How do you find the area of a parallelogram with the vertices?

The absolute value of the cross product of two vectors $\vec{a}, \vec{b} \in \mathbb{R}^3$ spanning the parallelogram is its area:

$$A_\text{parallelogram}= \left|\vec{a}\times\vec{b}\right|$$


So in your case we have to write the points in $\mathbb{R}^2$ as vectors in $\mathbb{R}^3$ and apply the formula:

$\vec{AB} = \begin{pmatrix}8\\4\\0\end{pmatrix} -\begin{pmatrix}4\\2\\0\end{pmatrix} =\begin{pmatrix}4\\2\\0\end{pmatrix}$

$\vec{AD} = \begin{pmatrix}13\\8\\0\end{pmatrix} -\begin{pmatrix}4\\2\\0\end{pmatrix} =\begin{pmatrix}9\\6\\0\end{pmatrix}$

$A_\text{parallelogram}= \left|\vec{AB}\times\vec{AD}\right| = \left| \begin{pmatrix}4\\2\\0\end{pmatrix} \times \begin{pmatrix}9\\6\\0\end{pmatrix} \right| = \left|\begin{pmatrix}0\\0\\6\end{pmatrix} \right| = 6$


You might have noticed that this simplifies to

$$A_\text{parallelogram}= (b_1 - a_1)(d_2-a_2)-(b_2-a_2)(d_1-a_1)$$ $$= (8 - 4)(8-2)-(4-2)(13-4)=-24-(-18)=6$$


For this, we plan to use the Shoelace formula.

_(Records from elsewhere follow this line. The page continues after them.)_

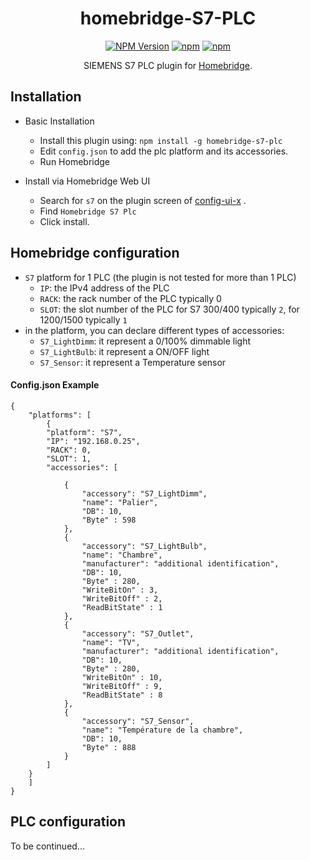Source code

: <span align="center">

# homebridge-S7-PLC

[![NPM Version](https://img.shields.io/npm/v/homebridge-s7-plc.svg)](https://www.npmjs.com/package/homebridge-s7-plc)
[![npm](https://img.shields.io/npm/l/homebridge-s7-plc.svg)](https://www.npmjs.com/package/homebridge-s7-plc) [![npm](https://img.shields.io/npm/dt/homebridge-s7-plc.svg)](https://www.npmjs.com/package/homebridge-s7-plc)

<p>SIEMENS S7 PLC plugin for 
  <a href="https://homebridge.io">Homebridge</a>. 
</p>

</span>



## Installation

- Basic Installation
  - Install this plugin using: `npm install -g homebridge-s7-plc`
  - Edit `config.json` to add the plc platform and its accessories.
  - Run Homebridge

- Install via Homebridge Web UI 
  - Search for `s7` on the plugin screen of [config-ui-x](https://github.com/oznu/homebridge-config-ui-x) .
  - Find `Homebridge S7 Plc`
  - Click install.

## Homebridge configuration

- `S7` platform for 1 PLC (the plugin is not tested for more than 1 PLC)
  - `IP`: the IPv4 address of the PLC
  - `RACK`: the rack number of the PLC typically 0
  - `SLOT`: the slot number of the PLC for S7 300/400 typically `2`, for 1200/1500 typically `1`
- in the platform, you can declare different types of accessories:
    - `S7_LightDimm`: it represent a 0/100% dimmable light 
    - `S7_LightBulb`: it represent a ON/OFF light 
    - `S7_Sensor`: it represent a Temperature sensor

#### Config.json Example
    {
        "platforms": [
            {
            "platform": "S7",
            "IP": "192.168.0.25",
			"RACK": 0,
			"SLOT": 1,
            "accessories": [

                {
                    "accessory": "S7_LightDimm",
                    "name": "Palier",
                    "DB": 10,
                    "Byte" : 598 
                },
                {
                    "accessory": "S7_LightBulb",
                    "name": "Chambre",
                    "manufacturer": "additional identification",
                    "DB": 10,
                    "Byte" : 280,
                    "WriteBitOn" : 3,
                    "WriteBitOff" : 2,
                    "ReadBitState" : 1
                },
                {
                    "accessory": "S7_Outlet",
                    "name": "TV",
                    "manufacturer": "additional identification",
                    "DB": 10,
                    "Byte" : 280,
                    "WriteBitOn" : 10,
                    "WriteBitOff" : 9,
                    "ReadBitState" : 8
                },
                {
                    "accessory": "S7_Sensor",
                    "name": "Température de la chambre",
                    "DB": 10,
                    "Byte" : 888
                }
            ]
        }
        ]
    }

## PLC configuration

To be continued...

Shoelace Formula: Given the coordinates of vertices of a polygon, its area is found by $$A=\frac 12\left|\sum_{i=1}^{n-1}x_iy_{i+1}+x_ny_1-\sum_{i=1}^{n-1}x_{i+1}y_i-x_1y_n\right|$$ Or, in other words, we have $$A=\frac 12|x_1y_2+x_2y_3+\ldots x_{n-1}y_n+x_ny_1-x_2y_1-x_3y_2-\ldots -x_ny_{n-1}-x_1y_n|$$ Where $A$ is the area of the polygon, and $(x_i,y_i)$ with $i=1,2,3\dots$ are the vertices of the polyon

So with your case, the vertices are $A(4,2), B(8,4), C(9,6)$ and $D(13,8)$. We let $x_1=13,y_1=8,x_2=9,y_2=6,x_3=4,y_3=2,x_4=8,y_4=4$ and the area is given by $$A=\frac 12|13\cdot 6+9\cdot 2+4\cdot 4+8\cdot 8-9\cdot 8-4\cdot 6-8\cdot 2-13\cdot 4|\\=\frac 12\cdot 12=6$$


There are plenty of ways, such as the Shoelace Theorem and Pick's Theorem.

If you have a graph, you can also simply draw a rectangle around the shape and subtract the parts you don't want.